▶ WHAT TO DO
State the number of lines in these records that include the word "elif", and add nothing to it.

(Stored records)
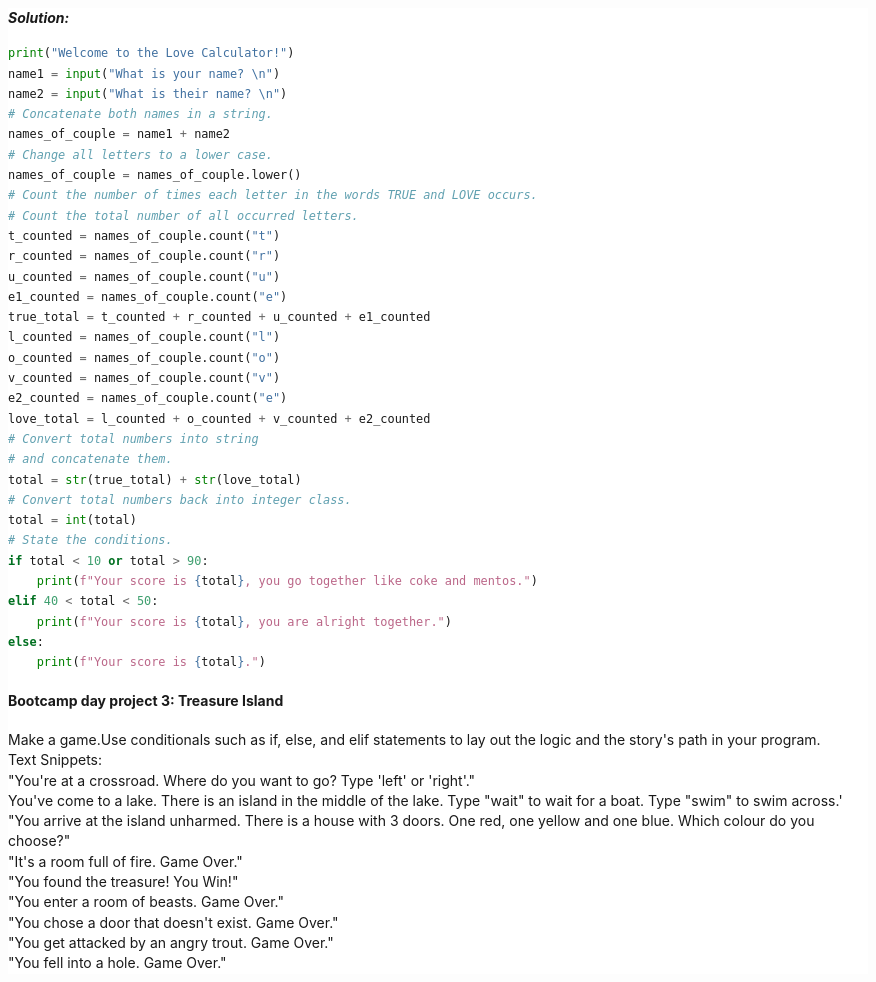 _**Solution:**_

```python
print("Welcome to the Love Calculator!")
name1 = input("What is your name? \n")
name2 = input("What is their name? \n")
# Concatenate both names in a string.
names_of_couple = name1 + name2
# Change all letters to a lower case.
names_of_couple = names_of_couple.lower()
# Count the number of times each letter in the words TRUE and LOVE occurs.
# Count the total number of all occurred letters.
t_counted = names_of_couple.count("t")
r_counted = names_of_couple.count("r")
u_counted = names_of_couple.count("u")
e1_counted = names_of_couple.count("e")
true_total = t_counted + r_counted + u_counted + e1_counted
l_counted = names_of_couple.count("l")
o_counted = names_of_couple.count("o")
v_counted = names_of_couple.count("v")
e2_counted = names_of_couple.count("e")
love_total = l_counted + o_counted + v_counted + e2_counted
# Convert total numbers into string
# and concatenate them.
total = str(true_total) + str(love_total)
# Convert total numbers back into integer class.
total = int(total)
# State the conditions.
if total < 10 or total > 90:
    print(f"Your score is {total}, you go together like coke and mentos.")
elif 40 < total < 50:
    print(f"Your score is {total}, you are alright together.")
else:
    print(f"Your score is {total}.")
```

#### Bootcamp day project 3: Treasure Island
Make a game.Use conditionals such as if, else, and elif statements to lay out the logic and the story's path in your program.  
Text Snippets:  
"You're at a crossroad. Where do you want to go? Type 'left' or 'right'."  
You've come to a lake. There is an island in the middle of the lake. Type "wait" to wait for a boat. Type "swim" to swim across.'  
"You arrive at the island unharmed. There is a house with 3 doors. One red, one yellow and one blue. Which colour do you choose?"  
"It's a room full of fire. Game Over."  
"You found the treasure! You Win!"  
"You enter a room of beasts. Game Over."  
"You chose a door that doesn't exist. Game Over."  
"You get attacked by an angry trout. Game Over."  
"You fell into a hole. Game Over."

▶ COMPLETED TASK
2